▸ **WORK ORDER**
Tally up every line in the records beneath that has "recurse", and write down only the total.

▸ **DATA LISTING**

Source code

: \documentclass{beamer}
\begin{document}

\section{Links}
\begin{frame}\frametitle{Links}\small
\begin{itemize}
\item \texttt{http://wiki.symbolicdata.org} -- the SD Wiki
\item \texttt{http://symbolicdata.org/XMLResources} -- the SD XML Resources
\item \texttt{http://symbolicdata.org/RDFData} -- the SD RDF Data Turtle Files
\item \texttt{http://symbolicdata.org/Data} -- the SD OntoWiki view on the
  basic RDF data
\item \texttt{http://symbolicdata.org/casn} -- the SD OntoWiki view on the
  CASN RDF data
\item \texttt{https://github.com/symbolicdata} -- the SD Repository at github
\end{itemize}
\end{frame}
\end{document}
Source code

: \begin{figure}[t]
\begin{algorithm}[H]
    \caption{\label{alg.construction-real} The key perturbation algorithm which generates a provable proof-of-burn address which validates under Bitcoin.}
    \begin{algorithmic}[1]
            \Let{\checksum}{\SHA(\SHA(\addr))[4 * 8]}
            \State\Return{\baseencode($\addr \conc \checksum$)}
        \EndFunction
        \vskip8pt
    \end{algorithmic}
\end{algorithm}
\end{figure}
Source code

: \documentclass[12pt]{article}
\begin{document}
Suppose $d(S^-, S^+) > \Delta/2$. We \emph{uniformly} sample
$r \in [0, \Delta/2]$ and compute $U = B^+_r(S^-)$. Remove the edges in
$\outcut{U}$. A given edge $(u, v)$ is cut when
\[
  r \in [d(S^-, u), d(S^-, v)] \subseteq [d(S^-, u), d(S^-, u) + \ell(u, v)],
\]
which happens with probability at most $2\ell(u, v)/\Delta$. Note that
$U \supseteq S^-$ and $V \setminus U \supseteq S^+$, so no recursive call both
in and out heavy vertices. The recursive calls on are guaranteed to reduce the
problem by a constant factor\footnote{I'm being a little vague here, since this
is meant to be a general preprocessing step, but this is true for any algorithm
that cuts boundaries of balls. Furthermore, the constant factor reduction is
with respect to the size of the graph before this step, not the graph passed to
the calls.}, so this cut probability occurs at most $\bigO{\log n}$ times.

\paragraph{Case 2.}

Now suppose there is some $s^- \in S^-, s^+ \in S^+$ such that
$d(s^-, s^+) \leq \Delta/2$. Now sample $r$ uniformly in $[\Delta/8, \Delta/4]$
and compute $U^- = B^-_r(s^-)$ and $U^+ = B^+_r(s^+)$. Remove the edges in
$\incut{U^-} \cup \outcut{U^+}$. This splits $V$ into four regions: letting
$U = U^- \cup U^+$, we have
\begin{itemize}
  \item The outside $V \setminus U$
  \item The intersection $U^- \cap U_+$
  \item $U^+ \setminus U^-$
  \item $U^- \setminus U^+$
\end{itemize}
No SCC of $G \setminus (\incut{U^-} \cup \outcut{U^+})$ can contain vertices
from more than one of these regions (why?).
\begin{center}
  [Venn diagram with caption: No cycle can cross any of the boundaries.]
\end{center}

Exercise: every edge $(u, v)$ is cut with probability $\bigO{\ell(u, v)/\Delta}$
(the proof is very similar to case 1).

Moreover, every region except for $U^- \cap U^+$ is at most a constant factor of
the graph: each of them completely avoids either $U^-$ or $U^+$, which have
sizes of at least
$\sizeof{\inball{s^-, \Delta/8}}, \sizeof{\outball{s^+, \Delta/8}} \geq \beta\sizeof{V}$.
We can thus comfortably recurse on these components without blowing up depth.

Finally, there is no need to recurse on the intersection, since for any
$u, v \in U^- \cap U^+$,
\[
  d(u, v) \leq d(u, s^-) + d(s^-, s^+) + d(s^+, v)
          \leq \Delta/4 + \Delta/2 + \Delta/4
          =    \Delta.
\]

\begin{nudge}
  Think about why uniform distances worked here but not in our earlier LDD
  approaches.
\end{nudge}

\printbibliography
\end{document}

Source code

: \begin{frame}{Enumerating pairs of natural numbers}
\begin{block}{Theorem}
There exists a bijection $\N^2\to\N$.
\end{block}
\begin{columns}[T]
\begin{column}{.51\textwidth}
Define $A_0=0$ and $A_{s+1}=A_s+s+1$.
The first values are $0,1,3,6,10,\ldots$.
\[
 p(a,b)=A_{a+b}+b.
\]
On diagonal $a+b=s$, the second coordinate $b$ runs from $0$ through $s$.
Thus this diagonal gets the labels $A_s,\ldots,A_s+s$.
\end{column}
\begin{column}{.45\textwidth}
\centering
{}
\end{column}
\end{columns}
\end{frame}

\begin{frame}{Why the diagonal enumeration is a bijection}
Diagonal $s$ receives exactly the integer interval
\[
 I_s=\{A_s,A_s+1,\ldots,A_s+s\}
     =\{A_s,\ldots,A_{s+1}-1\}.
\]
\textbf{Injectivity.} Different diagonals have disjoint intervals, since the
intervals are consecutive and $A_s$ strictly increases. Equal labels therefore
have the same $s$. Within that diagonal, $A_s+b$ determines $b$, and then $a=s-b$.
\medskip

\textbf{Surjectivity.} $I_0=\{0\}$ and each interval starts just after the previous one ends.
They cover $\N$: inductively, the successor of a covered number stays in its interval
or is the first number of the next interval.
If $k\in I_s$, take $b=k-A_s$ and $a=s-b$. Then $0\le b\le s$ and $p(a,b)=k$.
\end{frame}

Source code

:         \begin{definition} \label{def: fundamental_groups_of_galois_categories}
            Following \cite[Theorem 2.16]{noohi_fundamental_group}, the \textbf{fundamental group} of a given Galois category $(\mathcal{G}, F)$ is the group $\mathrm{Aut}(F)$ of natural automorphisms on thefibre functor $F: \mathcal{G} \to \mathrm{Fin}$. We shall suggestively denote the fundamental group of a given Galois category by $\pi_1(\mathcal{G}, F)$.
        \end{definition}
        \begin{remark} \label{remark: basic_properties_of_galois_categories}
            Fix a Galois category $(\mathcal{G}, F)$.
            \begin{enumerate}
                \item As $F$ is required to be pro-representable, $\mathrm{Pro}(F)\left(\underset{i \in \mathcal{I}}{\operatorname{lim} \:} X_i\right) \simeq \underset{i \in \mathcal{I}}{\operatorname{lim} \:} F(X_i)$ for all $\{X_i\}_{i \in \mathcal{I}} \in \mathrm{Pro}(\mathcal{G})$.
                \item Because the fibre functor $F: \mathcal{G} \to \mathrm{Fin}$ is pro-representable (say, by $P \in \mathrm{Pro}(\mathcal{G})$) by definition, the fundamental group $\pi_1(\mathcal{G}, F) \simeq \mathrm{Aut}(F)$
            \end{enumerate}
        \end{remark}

▸ **PROBLEM SOLUTION**
2